Filter out all lines without the word "protocol" from the data below, please, and copy the rest.
• • • • •
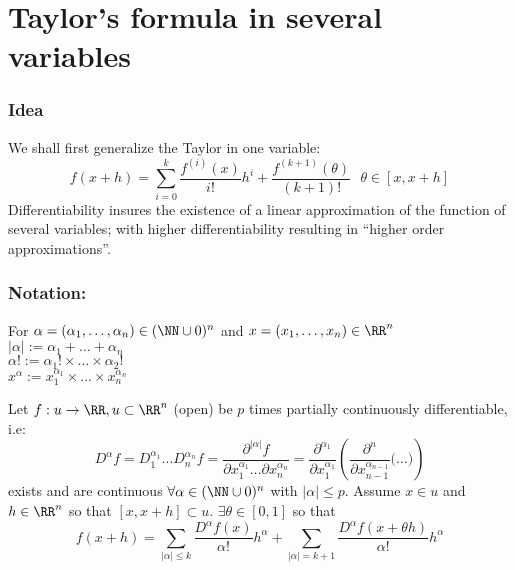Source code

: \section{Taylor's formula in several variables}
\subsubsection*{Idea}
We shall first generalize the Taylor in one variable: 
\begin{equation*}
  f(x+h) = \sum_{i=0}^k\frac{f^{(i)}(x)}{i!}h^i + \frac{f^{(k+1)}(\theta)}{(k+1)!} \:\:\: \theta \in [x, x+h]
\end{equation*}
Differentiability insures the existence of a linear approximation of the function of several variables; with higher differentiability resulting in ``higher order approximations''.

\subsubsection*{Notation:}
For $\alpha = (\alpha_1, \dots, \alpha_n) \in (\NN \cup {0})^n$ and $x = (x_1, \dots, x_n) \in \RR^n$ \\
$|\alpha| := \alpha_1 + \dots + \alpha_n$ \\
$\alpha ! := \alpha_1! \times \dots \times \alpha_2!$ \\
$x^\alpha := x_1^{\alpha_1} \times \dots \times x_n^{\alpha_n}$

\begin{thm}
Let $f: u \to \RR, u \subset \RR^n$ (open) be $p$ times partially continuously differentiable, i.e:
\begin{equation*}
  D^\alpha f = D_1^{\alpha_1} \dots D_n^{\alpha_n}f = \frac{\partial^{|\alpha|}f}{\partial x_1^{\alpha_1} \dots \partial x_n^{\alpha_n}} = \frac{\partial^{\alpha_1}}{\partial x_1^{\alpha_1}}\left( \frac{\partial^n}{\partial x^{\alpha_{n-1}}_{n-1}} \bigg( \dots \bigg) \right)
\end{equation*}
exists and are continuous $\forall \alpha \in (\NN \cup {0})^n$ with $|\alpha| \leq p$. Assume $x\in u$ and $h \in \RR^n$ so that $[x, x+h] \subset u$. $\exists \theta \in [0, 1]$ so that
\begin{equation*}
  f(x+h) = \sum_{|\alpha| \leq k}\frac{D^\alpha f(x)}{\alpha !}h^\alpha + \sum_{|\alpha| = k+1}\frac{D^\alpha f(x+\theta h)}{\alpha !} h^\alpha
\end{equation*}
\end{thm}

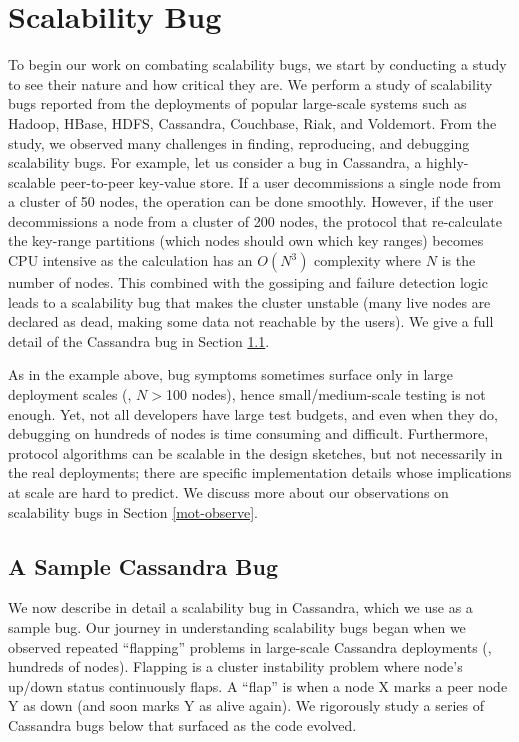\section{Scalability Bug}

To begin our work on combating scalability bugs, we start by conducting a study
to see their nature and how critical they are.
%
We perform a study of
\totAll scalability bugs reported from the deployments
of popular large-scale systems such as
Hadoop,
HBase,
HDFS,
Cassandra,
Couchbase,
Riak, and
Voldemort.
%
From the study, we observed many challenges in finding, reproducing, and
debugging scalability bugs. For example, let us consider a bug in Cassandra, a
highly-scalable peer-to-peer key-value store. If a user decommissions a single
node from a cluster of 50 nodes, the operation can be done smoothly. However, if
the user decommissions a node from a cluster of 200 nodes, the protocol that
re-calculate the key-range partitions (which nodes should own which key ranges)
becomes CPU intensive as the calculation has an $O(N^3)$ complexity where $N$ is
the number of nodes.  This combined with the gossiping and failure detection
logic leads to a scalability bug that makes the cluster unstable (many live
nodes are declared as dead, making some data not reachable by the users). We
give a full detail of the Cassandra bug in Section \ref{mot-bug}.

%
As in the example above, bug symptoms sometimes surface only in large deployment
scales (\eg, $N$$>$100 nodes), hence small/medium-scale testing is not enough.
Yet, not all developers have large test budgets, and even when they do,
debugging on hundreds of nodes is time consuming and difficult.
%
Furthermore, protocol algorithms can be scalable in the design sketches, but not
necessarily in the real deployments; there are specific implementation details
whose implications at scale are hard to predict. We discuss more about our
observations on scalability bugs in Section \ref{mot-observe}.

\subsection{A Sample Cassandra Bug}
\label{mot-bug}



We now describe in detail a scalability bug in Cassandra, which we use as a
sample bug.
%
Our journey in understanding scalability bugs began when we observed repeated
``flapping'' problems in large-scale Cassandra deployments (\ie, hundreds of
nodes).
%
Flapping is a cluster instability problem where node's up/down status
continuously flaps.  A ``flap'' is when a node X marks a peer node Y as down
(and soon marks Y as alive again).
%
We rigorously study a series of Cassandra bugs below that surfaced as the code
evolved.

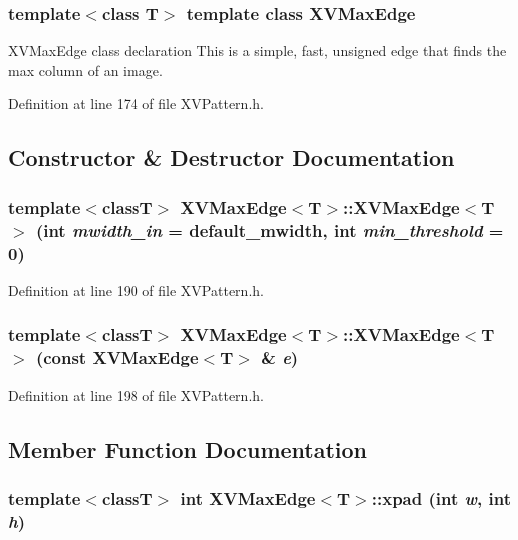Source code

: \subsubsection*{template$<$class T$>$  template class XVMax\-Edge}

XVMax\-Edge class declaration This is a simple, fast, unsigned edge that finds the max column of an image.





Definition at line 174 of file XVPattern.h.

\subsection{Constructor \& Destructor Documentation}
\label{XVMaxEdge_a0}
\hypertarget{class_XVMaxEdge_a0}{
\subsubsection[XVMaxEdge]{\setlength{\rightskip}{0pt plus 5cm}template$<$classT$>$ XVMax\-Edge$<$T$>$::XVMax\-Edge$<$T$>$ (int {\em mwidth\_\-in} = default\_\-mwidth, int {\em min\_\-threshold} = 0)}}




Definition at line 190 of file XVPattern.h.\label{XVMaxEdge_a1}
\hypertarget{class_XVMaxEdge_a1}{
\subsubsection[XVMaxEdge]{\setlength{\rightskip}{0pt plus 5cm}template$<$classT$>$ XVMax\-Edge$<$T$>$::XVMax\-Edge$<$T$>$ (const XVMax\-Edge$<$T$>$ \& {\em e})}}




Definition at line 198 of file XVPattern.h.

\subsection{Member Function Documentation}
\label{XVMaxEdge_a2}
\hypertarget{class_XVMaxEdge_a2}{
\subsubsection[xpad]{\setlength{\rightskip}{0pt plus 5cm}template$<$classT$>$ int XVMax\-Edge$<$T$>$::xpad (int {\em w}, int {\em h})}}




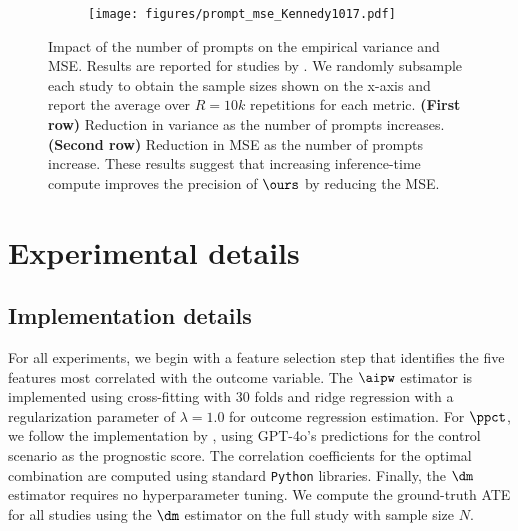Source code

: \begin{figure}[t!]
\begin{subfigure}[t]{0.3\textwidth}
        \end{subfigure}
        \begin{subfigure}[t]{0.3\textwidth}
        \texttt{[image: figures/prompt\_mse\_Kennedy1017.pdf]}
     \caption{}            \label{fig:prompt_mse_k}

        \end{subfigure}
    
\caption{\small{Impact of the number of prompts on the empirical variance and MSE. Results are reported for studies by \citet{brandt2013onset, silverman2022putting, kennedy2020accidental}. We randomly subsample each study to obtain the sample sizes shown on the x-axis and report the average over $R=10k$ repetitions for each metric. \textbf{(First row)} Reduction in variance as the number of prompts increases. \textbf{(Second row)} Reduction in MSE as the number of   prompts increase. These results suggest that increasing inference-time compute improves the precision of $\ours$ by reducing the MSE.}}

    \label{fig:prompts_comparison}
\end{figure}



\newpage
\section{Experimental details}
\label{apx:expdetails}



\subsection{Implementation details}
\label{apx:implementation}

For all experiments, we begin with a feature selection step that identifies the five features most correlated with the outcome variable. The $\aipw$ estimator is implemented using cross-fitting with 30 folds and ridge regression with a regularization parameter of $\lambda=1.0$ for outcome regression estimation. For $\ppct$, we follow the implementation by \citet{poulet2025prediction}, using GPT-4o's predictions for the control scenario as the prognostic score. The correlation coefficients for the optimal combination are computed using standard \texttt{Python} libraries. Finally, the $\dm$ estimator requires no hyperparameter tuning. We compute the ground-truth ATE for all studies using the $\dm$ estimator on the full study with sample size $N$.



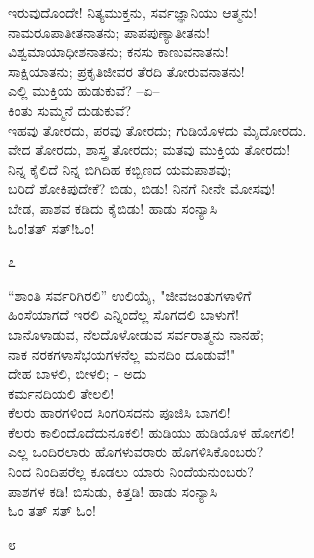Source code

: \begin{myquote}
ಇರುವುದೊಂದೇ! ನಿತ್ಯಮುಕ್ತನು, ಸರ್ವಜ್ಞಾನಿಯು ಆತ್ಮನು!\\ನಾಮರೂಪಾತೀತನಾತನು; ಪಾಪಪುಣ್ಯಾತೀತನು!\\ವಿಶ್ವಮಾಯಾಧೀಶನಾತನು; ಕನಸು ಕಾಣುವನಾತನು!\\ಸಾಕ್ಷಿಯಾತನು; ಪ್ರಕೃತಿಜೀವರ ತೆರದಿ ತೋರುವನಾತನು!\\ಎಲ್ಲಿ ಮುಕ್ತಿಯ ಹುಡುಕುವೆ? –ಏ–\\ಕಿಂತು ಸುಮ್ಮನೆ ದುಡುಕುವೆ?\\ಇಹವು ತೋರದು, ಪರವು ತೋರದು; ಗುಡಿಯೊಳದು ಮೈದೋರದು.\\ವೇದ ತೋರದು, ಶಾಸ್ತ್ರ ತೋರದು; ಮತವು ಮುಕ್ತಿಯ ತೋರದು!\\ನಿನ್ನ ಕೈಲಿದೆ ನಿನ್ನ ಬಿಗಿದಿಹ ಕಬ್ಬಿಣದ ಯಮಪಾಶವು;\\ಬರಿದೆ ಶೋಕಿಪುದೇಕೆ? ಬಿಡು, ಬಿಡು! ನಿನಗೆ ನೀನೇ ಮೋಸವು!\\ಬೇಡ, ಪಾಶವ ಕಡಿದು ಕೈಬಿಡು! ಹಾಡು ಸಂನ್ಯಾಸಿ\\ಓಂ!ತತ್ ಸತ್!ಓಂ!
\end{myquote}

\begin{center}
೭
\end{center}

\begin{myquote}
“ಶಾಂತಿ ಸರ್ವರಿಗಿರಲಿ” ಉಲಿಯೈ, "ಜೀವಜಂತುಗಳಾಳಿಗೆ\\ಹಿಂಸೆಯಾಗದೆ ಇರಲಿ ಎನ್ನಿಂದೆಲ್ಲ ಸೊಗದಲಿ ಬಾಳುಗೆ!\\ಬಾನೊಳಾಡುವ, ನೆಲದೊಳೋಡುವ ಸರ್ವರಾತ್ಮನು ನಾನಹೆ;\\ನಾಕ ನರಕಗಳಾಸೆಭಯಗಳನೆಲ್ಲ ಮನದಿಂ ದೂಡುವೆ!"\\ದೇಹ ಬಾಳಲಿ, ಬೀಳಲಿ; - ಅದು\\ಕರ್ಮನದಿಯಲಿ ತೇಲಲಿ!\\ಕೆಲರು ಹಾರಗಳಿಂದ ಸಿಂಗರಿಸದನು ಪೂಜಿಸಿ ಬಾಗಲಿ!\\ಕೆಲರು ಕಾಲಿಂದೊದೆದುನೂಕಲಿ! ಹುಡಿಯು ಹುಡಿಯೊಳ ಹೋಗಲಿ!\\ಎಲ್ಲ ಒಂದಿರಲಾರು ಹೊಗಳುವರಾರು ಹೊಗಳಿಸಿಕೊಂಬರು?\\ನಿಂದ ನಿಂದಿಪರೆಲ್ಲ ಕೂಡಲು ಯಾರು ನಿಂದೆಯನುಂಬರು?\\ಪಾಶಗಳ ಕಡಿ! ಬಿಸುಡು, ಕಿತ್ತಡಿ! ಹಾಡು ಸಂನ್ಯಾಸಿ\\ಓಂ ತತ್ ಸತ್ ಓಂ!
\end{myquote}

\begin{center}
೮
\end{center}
• • • • •
Reply
the user decommissions a node from a cluster of 200 nodes, the protocol that
Furthermore, protocol algorithms can be scalable in the design sketches, but not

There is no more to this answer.